CEO Glenn Fogel liked what happened with Priceline. "We are pleased with the solid execution across all of our brands in 2017," Fogel said, "as we moved ahead on important investments in the year while driving strong top-line growth."
What's next for Booking Holdings?
Looking forward, the company is excited about its new incarnation as Booking Holdings. In the CEO's words, "We intend to continue to strategically invest in our business by growing our supply base to drive customer choice, innovating around the customer and supplier experience and investing in marketing that builds consumer awareness for our brands and delivers profitable top-line growth."
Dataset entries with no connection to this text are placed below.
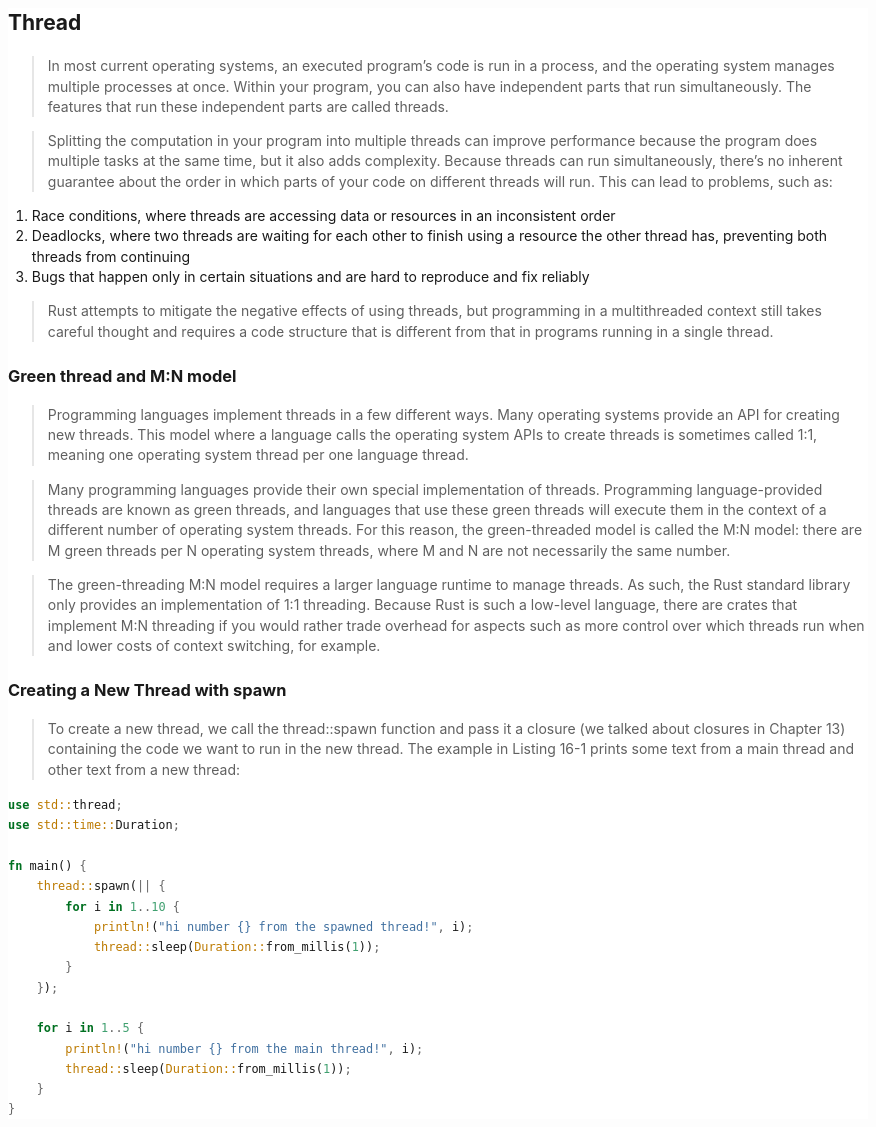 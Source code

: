 ## Thread
> In most current operating systems, an executed program’s code is run in a process, and the operating system manages multiple processes at once. Within your program, you can also have independent parts that run simultaneously. The features that run these independent parts are called threads.

> Splitting the computation in your program into multiple threads can improve performance because the program does multiple tasks at the same time, but it also adds complexity. Because threads can run simultaneously, there’s no inherent guarantee about the order in which parts of your code on different threads will run. This can lead to problems, such as:

1. Race conditions, where threads are accessing data or resources in an inconsistent order
1. Deadlocks, where two threads are waiting for each other to finish using a resource the other thread has, preventing both threads from continuing
1. Bugs that happen only in certain situations and are hard to reproduce and fix reliably

> Rust attempts to mitigate the negative effects of using threads, but programming in a multithreaded context still takes careful thought and requires a code structure that is different from that in programs running in a single thread.

### Green thread and M:N model
> Programming languages implement threads in a few different ways. Many operating systems provide an API for creating new threads. This model where a language calls the operating system APIs to create threads is sometimes called 1:1, meaning one operating system thread per one language thread.

> Many programming languages provide their own special implementation of threads. Programming language-provided threads are known as green threads, and languages that use these green threads will execute them in the context of a different number of operating system threads. For this reason, the green-threaded model is called the M:N model: there are M green threads per N operating system threads, where M and N are not necessarily the same number.

> The green-threading M:N model requires a larger language runtime to manage threads. As such, the Rust standard library only provides an implementation of 1:1 threading. Because Rust is such a low-level language, there are crates that implement M:N threading if you would rather trade overhead for aspects such as more control over which threads run when and lower costs of context switching, for example.

### Creating a New Thread with spawn
> To create a new thread, we call the thread::spawn function and pass it a closure (we talked about closures in Chapter 13) containing the code we want to run in the new thread. The example in Listing 16-1 prints some text from a main thread and other text from a new thread:

```rust
use std::thread;
use std::time::Duration;

fn main() {
    thread::spawn(|| {
        for i in 1..10 {
            println!("hi number {} from the spawned thread!", i);
            thread::sleep(Duration::from_millis(1));
        }
    });

    for i in 1..5 {
        println!("hi number {} from the main thread!", i);
        thread::sleep(Duration::from_millis(1));
    }
}
```
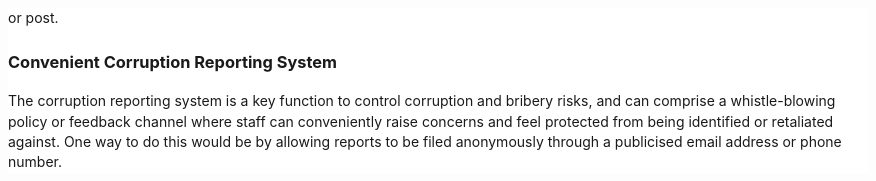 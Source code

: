 or post.</p>
<h3><strong>Convenient Corruption Reporting System</strong></h3>
<p>The corruption reporting system is a key function to control corruption
and bribery risks, and can comprise a whistle-blowing policy or feedback
channel where staff can conveniently raise concerns and feel protected
from being identified or retaliated against. One way to do this would be
by allowing reports to be filed anonymously through a publicised email
address or phone number.</p> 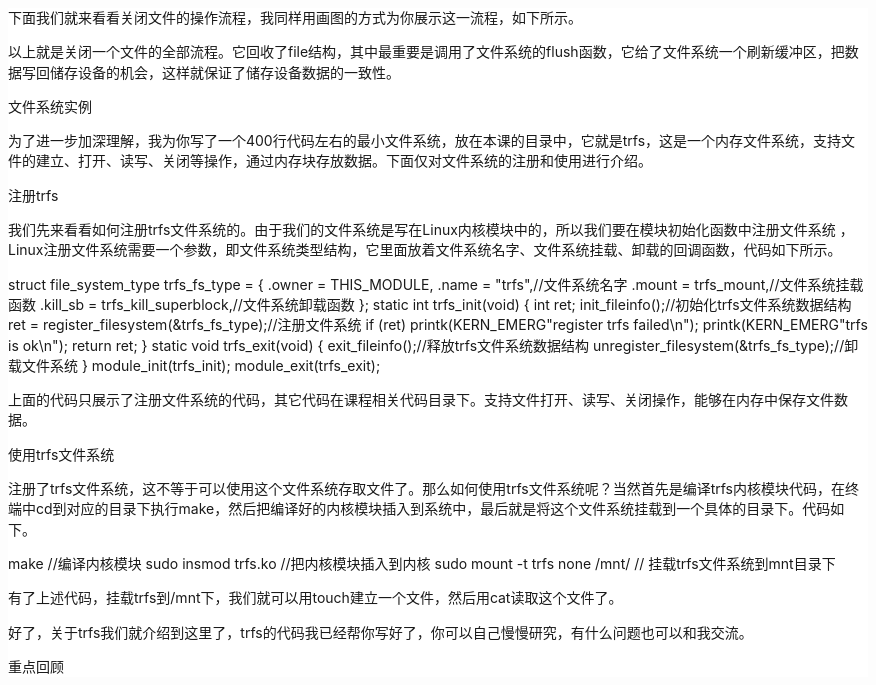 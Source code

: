下面我们就来看看关闭文件的操作流程，我同样用画图的方式为你展示这一流程，如下所示。



以上就是关闭一个文件的全部流程。它回收了file结构，其中最重要是调用了文件系统的flush函数，它给了文件系统一个刷新缓冲区，把数据写回储存设备的机会，这样就保证了储存设备数据的一致性。

文件系统实例

为了进一步加深理解，我为你写了一个400行代码左右的最小文件系统，放在本课的目录中，它就是trfs，这是一个内存文件系统，支持文件的建立、打开、读写、关闭等操作，通过内存块存放数据。下面仅对文件系统的注册和使用进行介绍。

注册trfs

我们先来看看如何注册trfs文件系统的。由于我们的文件系统是写在Linux内核模块中的，所以我们要在模块初始化函数中注册文件系统 ，Linux注册文件系统需要一个参数，即文件系统类型结构，它里面放着文件系统名字、文件系统挂载、卸载的回调函数，代码如下所示。

struct file_system_type trfs_fs_type = {
    .owner = THIS_MODULE,
    .name = "trfs",//文件系统名字
    .mount = trfs_mount,//文件系统挂载函数
    .kill_sb = trfs_kill_superblock,//文件系统卸载函数
};
static int trfs_init(void)
{
    int ret;
    init_fileinfo();//初始化trfs文件系统数据结构
    ret = register_filesystem(&trfs_fs_type);//注册文件系统
    if (ret)
        printk(KERN_EMERG"register trfs failed\n");
    printk(KERN_EMERG"trfs is ok\n");
    return ret;
}
static void trfs_exit(void)
{
    exit_fileinfo();//释放trfs文件系统数据结构
    unregister_filesystem(&trfs_fs_type);//卸载文件系统
}
module_init(trfs_init);
module_exit(trfs_exit);


上面的代码只展示了注册文件系统的代码，其它代码在课程相关代码目录下。支持文件打开、读写、关闭操作，能够在内存中保存文件数据。

使用trfs文件系统

注册了trfs文件系统，这不等于可以使用这个文件系统存取文件了。那么如何使用trfs文件系统呢？当然首先是编译trfs内核模块代码，在终端中cd到对应的目录下执行make，然后把编译好的内核模块插入到系统中，最后就是将这个文件系统挂载到一个具体的目录下。代码如下。

make                           //编译内核模块 
sudo insmod trfs.ko            //把内核模块插入到内核
sudo mount -t trfs none /mnt/  // 挂载trfs文件系统到mnt目录下


有了上述代码，挂载trfs到/mnt下，我们就可以用touch建立一个文件，然后用cat读取这个文件了。

好了，关于trfs我们就介绍到这里了，trfs的代码我已经帮你写好了，你可以自己慢慢研究，有什么问题也可以和我交流。

重点回顾
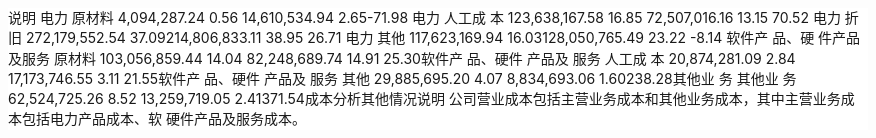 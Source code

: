 说明
电力
原材料
4,094,287.24
0.56
14,610,534.94
2.65-71.98
电力
人工成
本
123,638,167.58
16.85
72,507,016.16
13.15
70.52
电力
折旧
272,179,552.54
37.09214,806,833.11
38.95
26.71
电力
其他
117,623,169.94
16.03128,050,765.49
23.22
-8.14
软件产
品、硬
件产品
及服务
原材料
103,056,859.44
14.04
82,248,689.74
14.91
25.30软件产
品、硬件
产品及
服务
人工成
本
20,874,281.09
2.84
17,173,746.55
3.11
21.55软件产
品、硬件
产品及
服务
其他
29,885,695.20
4.07
8,834,693.06
1.60238.28其他业
务
其他业
务
62,524,725.26
8.52
13,259,719.05
2.41371.54成本分析其他情况说明
公司营业成本包括主营业务成本和其他业务成本，其中主营业务成本包括电力产品成本、软
硬件产品及服务成本。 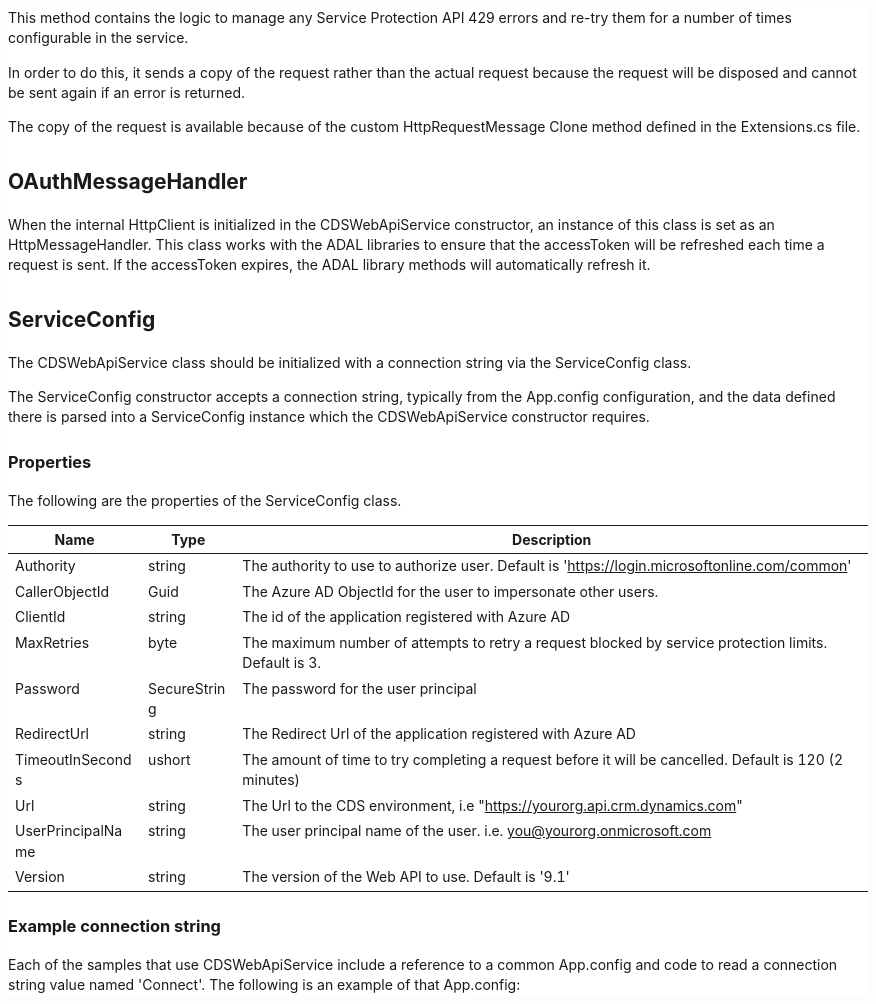 This method contains the logic to manage any Service Protection API 429 errors and re-try them for a number of times configurable in the service.

In order to do this, it sends a copy of the request rather than the actual request because the request will be disposed and cannot be sent again if an error is returned.

The copy of the request is available because of the custom HttpRequestMessage Clone method defined in the Extensions.cs file.

## OAuthMessageHandler

When the internal HttpClient is initialized in the CDSWebApiService constructor, an instance of this class is set as an HttpMessageHandler. This class works with the ADAL libraries to ensure that the accessToken will be refreshed each time a request is sent. If the accessToken expires, the ADAL library methods will automatically refresh it.

## ServiceConfig

The CDSWebApiService class should be initialized with a connection string via the ServiceConfig class.

The ServiceConfig constructor accepts a connection string, typically from the App.config configuration, and the data defined there is parsed into a ServiceConfig instance which the CDSWebApiService constructor requires.

### Properties

The following are the properties of the ServiceConfig class.

|Name|Type|Description|
|---------|---------|---------|
|Authority|string|The authority to use to authorize user. Default is 'https://login.microsoftonline.com/common'|
|CallerObjectId|Guid|The Azure AD ObjectId for the user to impersonate other users.|
|ClientId|string|The id of the application registered with Azure AD|
|MaxRetries|byte|The maximum number of attempts to retry a request blocked by service protection limits. Default is 3.|
|Password|SecureString|The password for the user principal|
|RedirectUrl|string|The Redirect Url of the application registered with Azure AD|
|TimeoutInSeconds|ushort|The amount of time to try completing a request before it will be cancelled. Default is 120 (2 minutes)|
|Url|string|The Url to the CDS environment, i.e "https://yourorg.api.crm.dynamics.com"|
|UserPrincipalName|string|The user principal name of the user. i.e. you@yourorg.onmicrosoft.com|
|Version|string|The version of the Web API to use. Default is '9.1'|

### Example connection string

Each of the samples that use CDSWebApiService include a reference to a common App.config and code to read a connection string value named 'Connect'. The following is an example of that App.config:
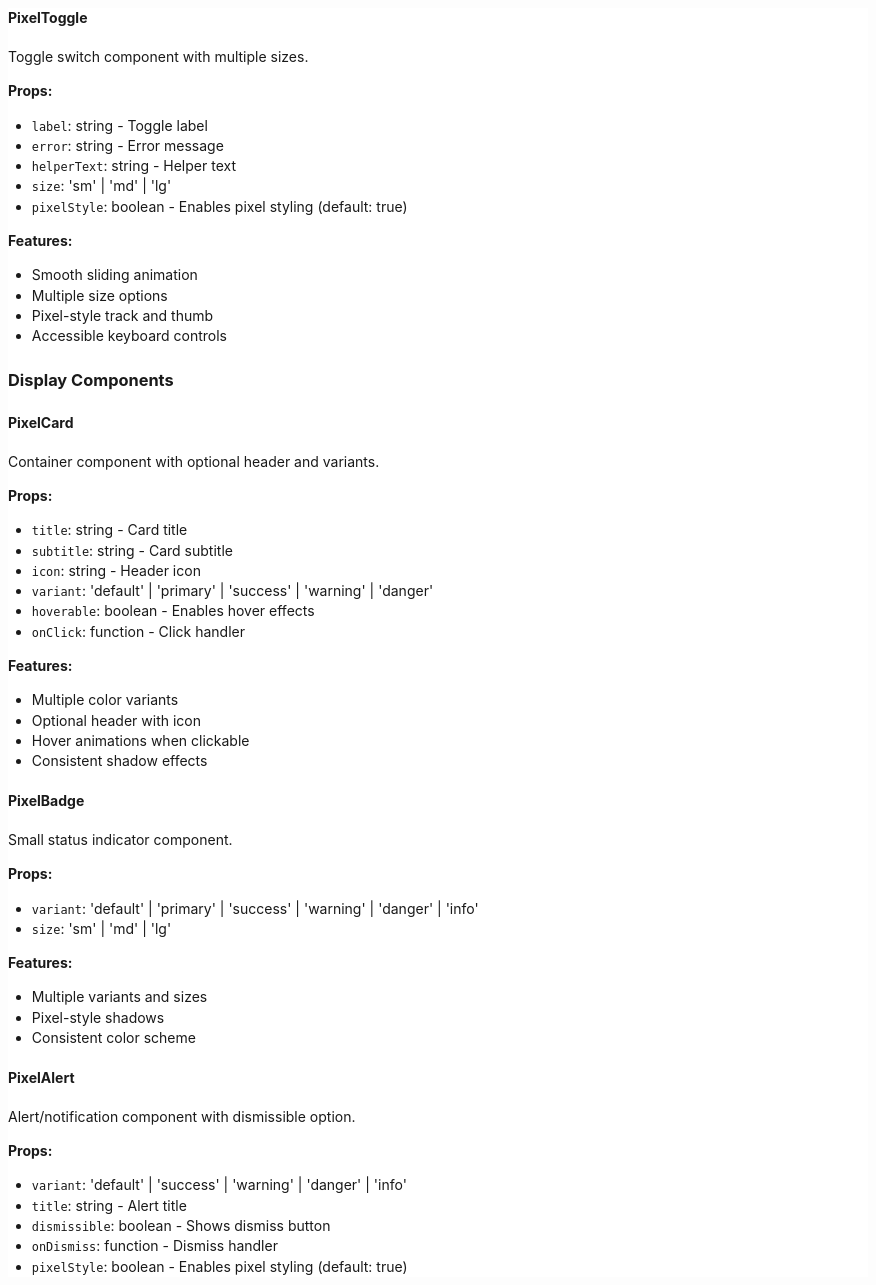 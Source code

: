 #### PixelToggle
Toggle switch component with multiple sizes.

**Props:**
- `label`: string - Toggle label
- `error`: string - Error message
- `helperText`: string - Helper text
- `size`: 'sm' | 'md' | 'lg'
- `pixelStyle`: boolean - Enables pixel styling (default: true)

**Features:**
- Smooth sliding animation
- Multiple size options
- Pixel-style track and thumb
- Accessible keyboard controls

### Display Components

#### PixelCard
Container component with optional header and variants.

**Props:**
- `title`: string - Card title
- `subtitle`: string - Card subtitle
- `icon`: string - Header icon
- `variant`: 'default' | 'primary' | 'success' | 'warning' | 'danger'
- `hoverable`: boolean - Enables hover effects
- `onClick`: function - Click handler

**Features:**
- Multiple color variants
- Optional header with icon
- Hover animations when clickable
- Consistent shadow effects

#### PixelBadge
Small status indicator component.

**Props:**
- `variant`: 'default' | 'primary' | 'success' | 'warning' | 'danger' | 'info'
- `size`: 'sm' | 'md' | 'lg'

**Features:**
- Multiple variants and sizes
- Pixel-style shadows
- Consistent color scheme

#### PixelAlert
Alert/notification component with dismissible option.

**Props:**
- `variant`: 'default' | 'success' | 'warning' | 'danger' | 'info'
- `title`: string - Alert title
- `dismissible`: boolean - Shows dismiss button
- `onDismiss`: function - Dismiss handler
- `pixelStyle`: boolean - Enables pixel styling (default: true)
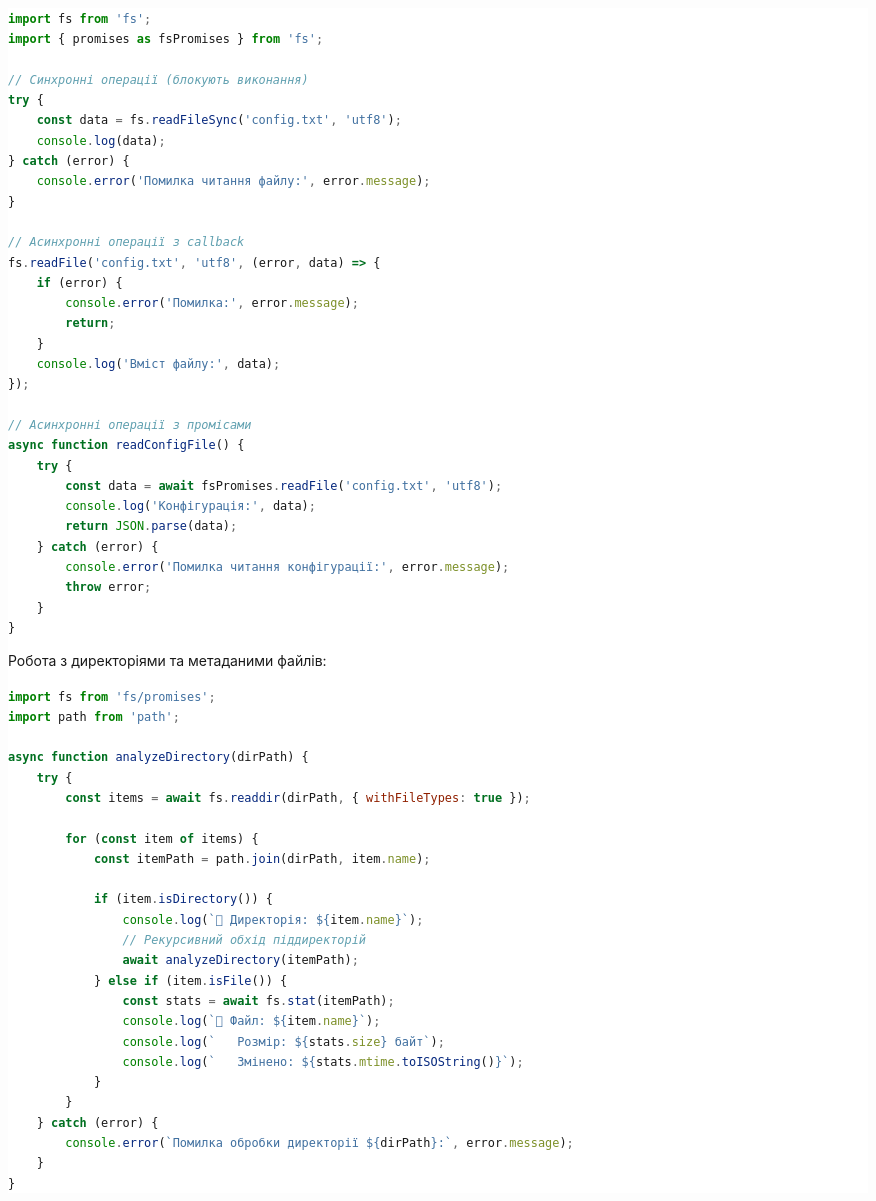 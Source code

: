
 ```javascript
import fs from 'fs';
import { promises as fsPromises } from 'fs';

// Синхронні операції (блокують виконання)
try {
    const data = fs.readFileSync('config.txt', 'utf8');
    console.log(data);
} catch (error) {
    console.error('Помилка читання файлу:', error.message);
}

// Асинхронні операції з callback
fs.readFile('config.txt', 'utf8', (error, data) => {
    if (error) {
        console.error('Помилка:', error.message);
        return;
    }
    console.log('Вміст файлу:', data);
});

// Асинхронні операції з промісами
async function readConfigFile() {
    try {
        const data = await fsPromises.readFile('config.txt', 'utf8');
        console.log('Конфігурація:', data);
        return JSON.parse(data);
    } catch (error) {
        console.error('Помилка читання конфігурації:', error.message);
        throw error;
    }
}
```

Робота з директоріями та метаданими файлів:

```javascript
import fs from 'fs/promises';
import path from 'path';

async function analyzeDirectory(dirPath) {
    try {
        const items = await fs.readdir(dirPath, { withFileTypes: true });

        for (const item of items) {
            const itemPath = path.join(dirPath, item.name);

            if (item.isDirectory()) {
                console.log(`📁 Директорія: ${item.name}`);
                // Рекурсивний обхід піддиректорій
                await analyzeDirectory(itemPath);
            } else if (item.isFile()) {
                const stats = await fs.stat(itemPath);
                console.log(`📄 Файл: ${item.name}`);
                console.log(`   Розмір: ${stats.size} байт`);
                console.log(`   Змінено: ${stats.mtime.toISOString()}`);
            }
        }
    } catch (error) {
        console.error(`Помилка обробки директорії ${dirPath}:`, error.message);
    }
}
```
Booking's guidance for the first quarter of 2018 adopted new revenue accounting standards that make the numbers not quite comparable, in that they recognize revenue at check-in rather than check-out. For the first quarter, Booking expects gross travel bookings to climb 14.5% to 18.5%, with an 8% to 12% rise in hotel room nights booked. Adjusted net income should be between $10 and $10.40 per share. Based on old accounting standards, Booking sees adjusted earnings of $11 to $11.40 per share, which would be ahead of what investors had expected to see from the online travel giant.
Even investors like me who hate the new name were generally pleased with the report, and the stock soared 7% in after-hours trading following the announcement. By emphasizing the Booking.com site while keeping all of its portals working at their hardest, Booking Holdings is setting itself up for further success in 2018.